- Poster
- Directed by: T. R. Ramanna
- Screenplay by: Subbu Arumugam
- Based on: Mudhukinnam by Krishna
- Produced by: E. V. Rajan
- Starring: A. V. M. Rajan Ravichandran Lakshmi Vennira Aadai Nirmala
- Cinematography: G. Durai
- Music by: T. R. Pappa
- Production company: EVR Films
- Release date: 14 January 1970;
- Country: India
- Language: Tamil

= Yaen? =

1970 film by T. R. Ramanna

Yaen? (/jeɪn/ ) is a 1970 Indian Tamil-language film directed by T. R. Ramanna and written by Subbu Arumugam. It is based on Muthukinnam, a novel written by Krishna and serialised in Kumudam. The film stars A. V. M. Rajan, Ravichandran, Lakshmi and Vennira Aadai Nirmala. It was released on 14 January 1970 and emerged a success.

== Plot ==
Kamala, a young woman who lives with her family, meets a singer, who is also an aspiring lawyer. Although they love each other, Kamala is sceptical of the relationship working out because of their different social status. A villain lusts for Kamala and stalks her.

Kamala's father suddenly dies, and she receives a marriage proposal shortly thereafter. She is to marry a rich but significantly older man, who treats her poorly. Kamala's younger brother loses a leg in an accident and goes missing, and the old man prohibits Kamala from looking for him. Enraged, her elder brother shoots the old man and is arrested. He later successfully escapes from prison.

The villain hides a bomb in Kamala's house in an attempt to kill the family. Kamala's dog finds the bomb and brings it to her missing brother, who had been in a nearby forest. The elder brother takes the bomb from the younger brother and dies when it detonates.
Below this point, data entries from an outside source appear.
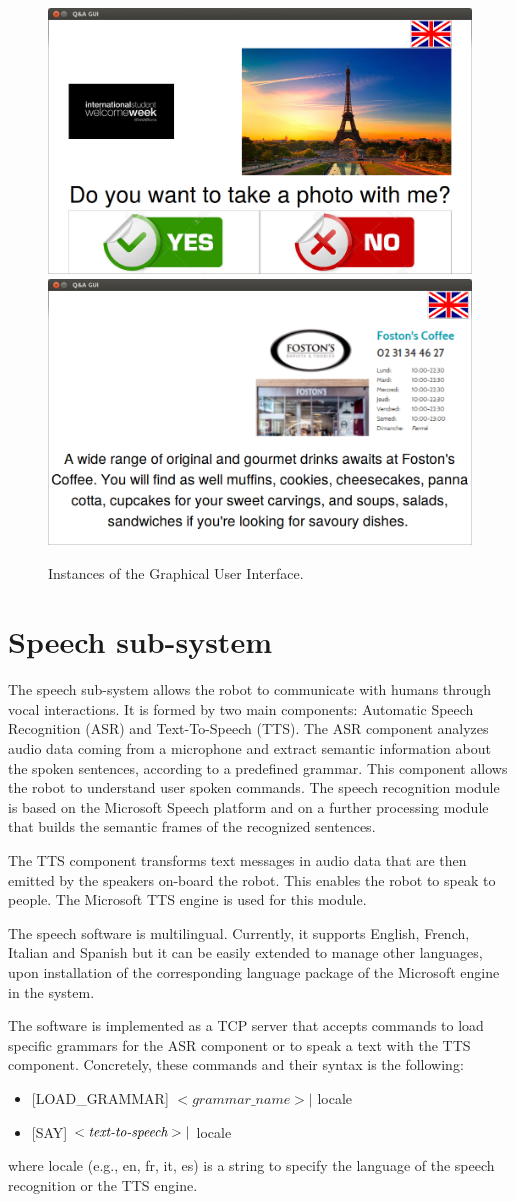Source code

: \documentclass[11pt,a4paper]{article}
\begin{document}
\begin{figure}[!t]
\centering
\includegraphics[width=.45\columnwidth]{img/erasmus_wantphoto.png}
\includegraphics[width=.45\columnwidth]{img/fostons.png}
\caption{Instances of the Graphical User Interface.}
\label{fig:GUIInstances}
\end{figure}

\section{Speech sub-system}
\label{sec:speech}
The speech sub-system allows the robot to communicate with humans through vocal interactions. It is
formed by two main components: Automatic Speech Recognition (ASR) and Text-To-Speech (TTS).
The ASR component analyzes audio data coming from a microphone and extract semantic information about the spoken sentences, according to a predefined grammar. This component allows the robot to understand user spoken commands. The speech recognition module is based on the Microsoft Speech platform and on a further processing module that builds the semantic frames of the recognized sentences.

The TTS component transforms text messages in audio data that are then emitted by the speakers
on-board the robot. This enables the robot to speak to people. The Microsoft TTS engine is used for
this module.

The speech software is multilingual. Currently, it supports English, French, Italian and Spanish but it can be easily extended to manage other languages, upon installation of the corresponding language package of the Microsoft engine in the system.

The software is implemented as a TCP server that accepts commands to load specific grammars for the ASR component or to speak a text with the TTS component.
Concretely, these commands and their syntax is the following:
\begin{itemize}
\item {[LOAD\_GRAMMAR]} $<grammar\_name> |$ locale
\item {[SAY]} $<\emph{text-to-speech}> |$ locale
\end{itemize}
where locale (e.g., en, fr, it, es) is a string to specify the language of the speech recognition or the TTS engine.
\end{document}

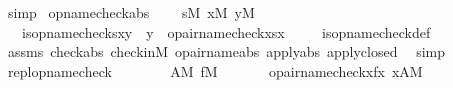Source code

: \begin{isabellebody}
\ simp%
\endisatagproof
{\isafoldproof}%
%
\isadelimproof
\isanewline
%
\endisadelimproof
\isanewline
\isanewline
{}\isamarkupfalse%
\ opname{\isacharunderscore}{\kern0pt}check{\isacharunderscore}{\kern0pt}abs\ {\isacharcolon}{\kern0pt}\isanewline
\ \ \ {\isachardoublequoteopen}s{\isasymin}M{\isachardoublequoteclose}\ {\isachardoublequoteopen}x{\isasymin}M{\isachardoublequoteclose}\ {\isachardoublequoteopen}y{\isasymin}M{\isachardoublequoteclose}\ \isanewline
\ \ \ {\isachardoublequoteopen}is{\isacharunderscore}{\kern0pt}opname{\isacharunderscore}{\kern0pt}check{\isacharparenleft}{\kern0pt}s{\isacharcomma}{\kern0pt}x{\isacharcomma}{\kern0pt}y{\isacharparenright}{\kern0pt}\ {\isasymlongleftrightarrow}\ y\ {\isacharequal}{\kern0pt}\ opair{\isacharunderscore}{\kern0pt}name{\isacharparenleft}{\kern0pt}check{\isacharparenleft}{\kern0pt}x{\isacharparenright}{\kern0pt}{\isacharcomma}{\kern0pt}s{\isacharbackquote}{\kern0pt}x{\isacharparenright}{\kern0pt}{\isachardoublequoteclose}\ \isanewline
%
\isadelimproof
\ \ %
\endisadelimproof
%
\isatagproof
{}\isamarkupfalse%
\ is{\isacharunderscore}{\kern0pt}opname{\isacharunderscore}{\kern0pt}check{\isacharunderscore}{\kern0pt}def\ \ \isanewline
\ \ \isamarkupfalse%
\ assms\ check{\isacharunderscore}{\kern0pt}abs\ check{\isacharunderscore}{\kern0pt}in{\isacharunderscore}{\kern0pt}M\ opair{\isacharunderscore}{\kern0pt}name{\isacharunderscore}{\kern0pt}abs\ apply{\isacharunderscore}{\kern0pt}abs\ apply{\isacharunderscore}{\kern0pt}closed\ \isamarkupfalse%
\ simp%
\endisatagproof
{\isafoldproof}%
%
\isadelimproof
\isanewline
%
\endisadelimproof
\isanewline
{}\isamarkupfalse%
\ repl{\isacharunderscore}{\kern0pt}opname{\isacharunderscore}{\kern0pt}check\ {\isacharcolon}{\kern0pt}\isanewline
\ \ \isanewline
\ \ \ \ {\isachardoublequoteopen}A{\isasymin}M{\isachardoublequoteclose}\ {\isachardoublequoteopen}f{\isasymin}M{\isachardoublequoteclose}\ \isanewline
\ \ \isanewline
\ \ \ {\isachardoublequoteopen}{\isacharbraceleft}{\kern0pt}opair{\isacharunderscore}{\kern0pt}name{\isacharparenleft}{\kern0pt}check{\isacharparenleft}{\kern0pt}x{\isacharparenright}{\kern0pt}{\isacharcomma}{\kern0pt}f{\isacharbackquote}{\kern0pt}x{\isacharparenright}{\kern0pt}{\isachardot}{\kern0pt}\ x{\isasymin}A{\isacharbraceright}{\kern0pt}{\isasymin}M{\isachardoublequoteclose}\isanewline
%
\isadelimproof
%
\endisadelimproof
%
\isatagproof
{}\isamarkupfalse%
\ {\isacharminus}{\kern0pt}\isanewline

\end{isabellebody}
Kamala and the singer begin a relationship.

== Cast ==
- Male cast
- A. V. M. Rajan as Kamala's elder brother
- Ravichandran as the singer
- Nagesh
- M. R. R. Vasu as a villain
- V. S. Raghavan as Kamala's husband
- Ennathe Kannaiah

- Female cast
- Lakshmi as Kamala
- Vennira Aadai Nirmala

- Supporting cast
- Veeraraghavan as Kamala's father
- Master Audhinarayanan as Kamala's younger brother

== Production ==
Yaen? was directed by T. R. Ramanna, and produced by E. V. Rajan for EVR Films. It was written by Subbu Arumugam. Cinematography was handled by G. Durai. Shooting took place at the studios Vasu and AVM. The film is based on Mudhukinnam, a novel written by Krishna and serialised in Kumudam.

== Themes ==
The film questions why destiny plays games with people's lives. Its title Yaen?, meaning "why", refers to this question.

== Soundtrack ==
The soundtrack was composed by T. R. Pappa.

Track listing
| No. | Title | Singer(s) | Length |
|---|---|---|---|
| 1. | "Iraivan Endroru Kavingnan" | S. P. Balasubrahmanyam |  |
| 2. | "Kadavulukku Manithanidam" | Sarala |  |
| 3. | "Kadiparillatha Kani Yethu" | L. R. Eswari |  |
| 4. | "Kannan Enakkoru Pillai" | Soolamangalam Rajalakshmi |  |
| 5. | "Mella Pesu Mella Pesu" | T. M. Soundararajan, L. R. Eswari |  |
| 6. | "Varuvaya Vel Muruga" | Sarala S. P. Balasubrahmanyam |  |

== Release ==
Yaen? was released on 14 January 1970. The film commercially successful, running for over ten weeks in theatres.